§ **PROBLEM STATEMENT**:
Could you output each line below exactly as it appears, excluding any pictures?

LISTED ENTRIES Start Marker

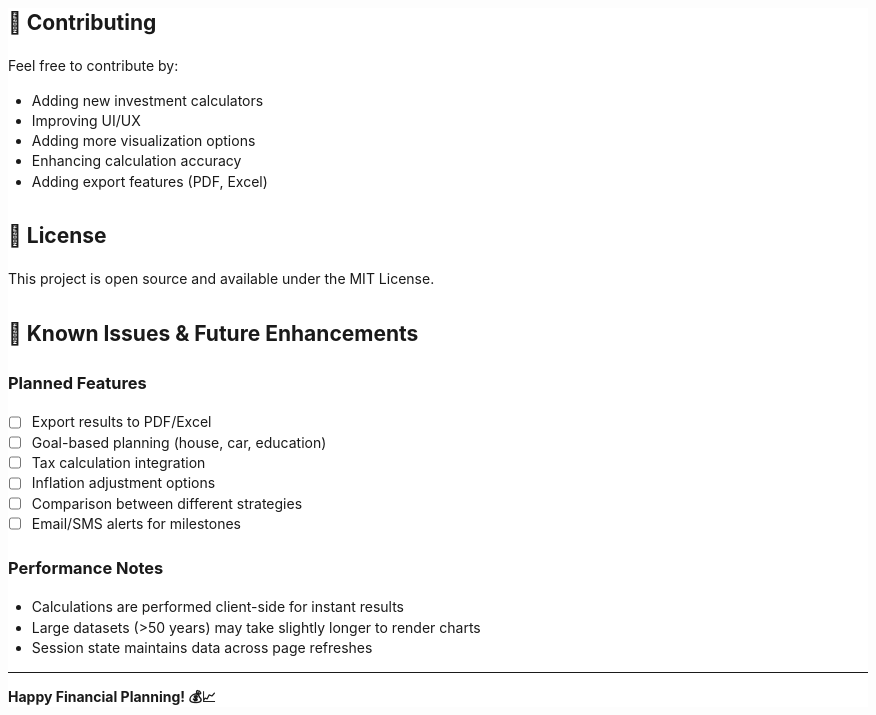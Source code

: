 ## 🤝 Contributing

Feel free to contribute by:
- Adding new investment calculators
- Improving UI/UX
- Adding more visualization options
- Enhancing calculation accuracy
- Adding export features (PDF, Excel)

## 📝 License

This project is open source and available under the MIT License.

## 🐛 Known Issues & Future Enhancements

### Planned Features
- [ ] Export results to PDF/Excel
- [ ] Goal-based planning (house, car, education)
- [ ] Tax calculation integration
- [ ] Inflation adjustment options
- [ ] Comparison between different strategies
- [ ] Email/SMS alerts for milestones

### Performance Notes
- Calculations are performed client-side for instant results
- Large datasets (>50 years) may take slightly longer to render charts
- Session state maintains data across page refreshes

---

**Happy Financial Planning! 💰📈**
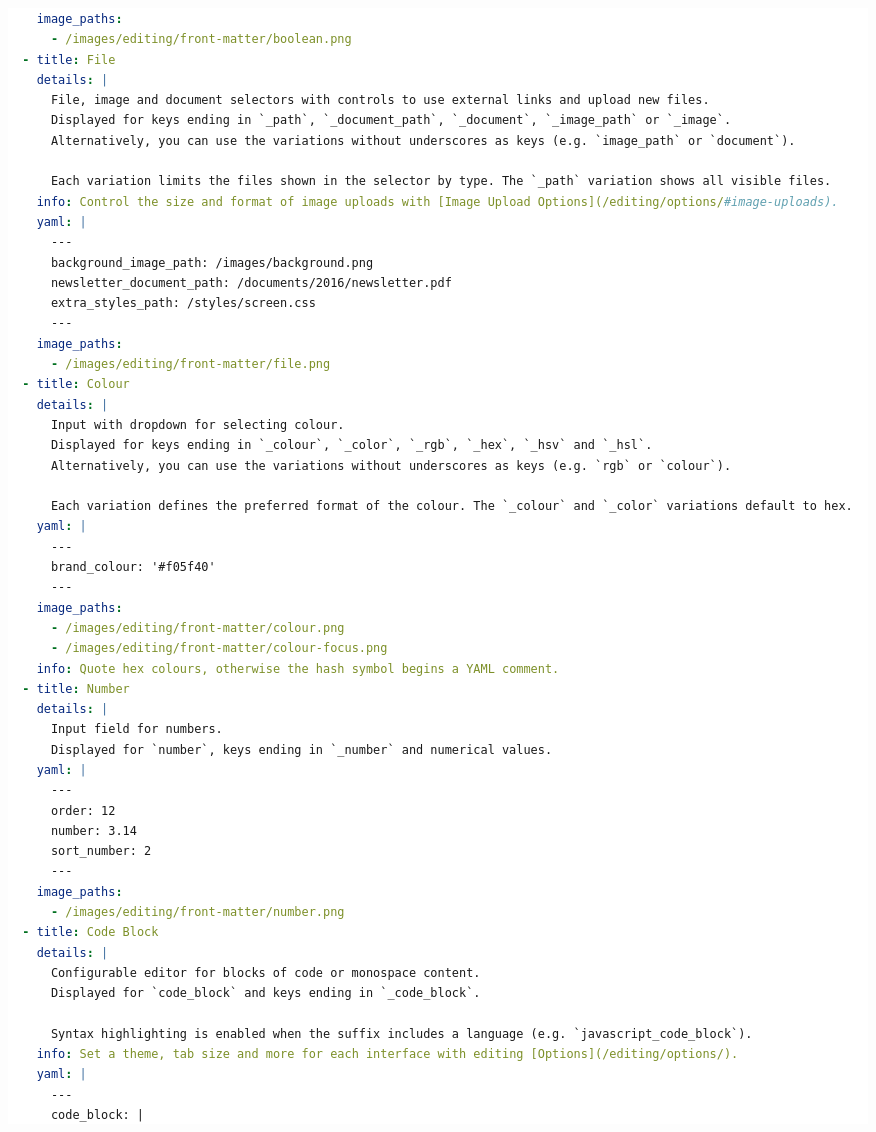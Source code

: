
 ```yaml
    image_paths:
      - /images/editing/front-matter/boolean.png
  - title: File
    details: |
      File, image and document selectors with controls to use external links and upload new files.
      Displayed for keys ending in `_path`, `_document_path`, `_document`, `_image_path` or `_image`.
      Alternatively, you can use the variations without underscores as keys (e.g. `image_path` or `document`).

      Each variation limits the files shown in the selector by type. The `_path` variation shows all visible files.
    info: Control the size and format of image uploads with [Image Upload Options](/editing/options/#image-uploads).
    yaml: |
      ---
      background_image_path: /images/background.png
      newsletter_document_path: /documents/2016/newsletter.pdf
      extra_styles_path: /styles/screen.css
      ---
    image_paths:
      - /images/editing/front-matter/file.png
  - title: Colour
    details: |
      Input with dropdown for selecting colour.
      Displayed for keys ending in `_colour`, `_color`, `_rgb`, `_hex`, `_hsv` and `_hsl`.
      Alternatively, you can use the variations without underscores as keys (e.g. `rgb` or `colour`).

      Each variation defines the preferred format of the colour. The `_colour` and `_color` variations default to hex.
    yaml: |
      ---
      brand_colour: '#f05f40'
      ---
    image_paths:
      - /images/editing/front-matter/colour.png
      - /images/editing/front-matter/colour-focus.png
    info: Quote hex colours, otherwise the hash symbol begins a YAML comment.
  - title: Number
    details: |
      Input field for numbers.
      Displayed for `number`, keys ending in `_number` and numerical values.
    yaml: |
      ---
      order: 12
      number: 3.14
      sort_number: 2
      ---
    image_paths:
      - /images/editing/front-matter/number.png
  - title: Code Block
    details: |
      Configurable editor for blocks of code or monospace content.
      Displayed for `code_block` and keys ending in `_code_block`.

      Syntax highlighting is enabled when the suffix includes a language (e.g. `javascript_code_block`).
    info: Set a theme, tab size and more for each interface with editing [Options](/editing/options/).
    yaml: |
      ---
      code_block: |
```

LISTED ENTRIES End Marker

§ **EXERCISE RESULT**:
Source code

: ## 🤝 Contributing

Feel free to contribute by:
- Adding new investment calculators
- Improving UI/UX
- Adding more visualization options
- Enhancing calculation accuracy
- Adding export features (PDF, Excel)

## 📝 License

This project is open source and available under the MIT License.

## 🐛 Known Issues & Future Enhancements

### Planned Features
- [ ] Export results to PDF/Excel
- [ ] Goal-based planning (house, car, education)
- [ ] Tax calculation integration
- [ ] Inflation adjustment options
- [ ] Comparison between different strategies
- [ ] Email/SMS alerts for milestones

### Performance Notes
- Calculations are performed client-side for instant results
- Large datasets (>50 years) may take slightly longer to render charts
- Session state maintains data across page refreshes

---

**Happy Financial Planning! 💰📈**
Source code

:
 ```yaml
    image_paths:
      - /images/editing/front-matter/boolean.png
  - title: File
    details: |
      File, image and document selectors with controls to use external links and upload new files.
      Displayed for keys ending in `_path`, `_document_path`, `_document`, `_image_path` or `_image`.
      Alternatively, you can use the variations without underscores as keys (e.g. `image_path` or `document`).

      Each variation limits the files shown in the selector by type. The `_path` variation shows all visible files.
    info: Control the size and format of image uploads with [Image Upload Options](/editing/options/#image-uploads).
    yaml: |
      ---
      background_image_path: /images/background.png
      newsletter_document_path: /documents/2016/newsletter.pdf
      extra_styles_path: /styles/screen.css
      ---
    image_paths:
      - /images/editing/front-matter/file.png
  - title: Colour
    details: |
      Input with dropdown for selecting colour.
      Displayed for keys ending in `_colour`, `_color`, `_rgb`, `_hex`, `_hsv` and `_hsl`.
      Alternatively, you can use the variations without underscores as keys (e.g. `rgb` or `colour`).

      Each variation defines the preferred format of the colour. The `_colour` and `_color` variations default to hex.
    yaml: |
      ---
      brand_colour: '#f05f40'
      ---
    image_paths:
      - /images/editing/front-matter/colour.png
      - /images/editing/front-matter/colour-focus.png
    info: Quote hex colours, otherwise the hash symbol begins a YAML comment.
  - title: Number
    details: |
      Input field for numbers.
      Displayed for `number`, keys ending in `_number` and numerical values.
    yaml: |
      ---
      order: 12
      number: 3.14
      sort_number: 2
      ---
    image_paths:
      - /images/editing/front-matter/number.png
  - title: Code Block
    details: |
      Configurable editor for blocks of code or monospace content.
      Displayed for `code_block` and keys ending in `_code_block`.

      Syntax highlighting is enabled when the suffix includes a language (e.g. `javascript_code_block`).
    info: Set a theme, tab size and more for each interface with editing [Options](/editing/options/).
    yaml: |
      ---
      code_block: |
```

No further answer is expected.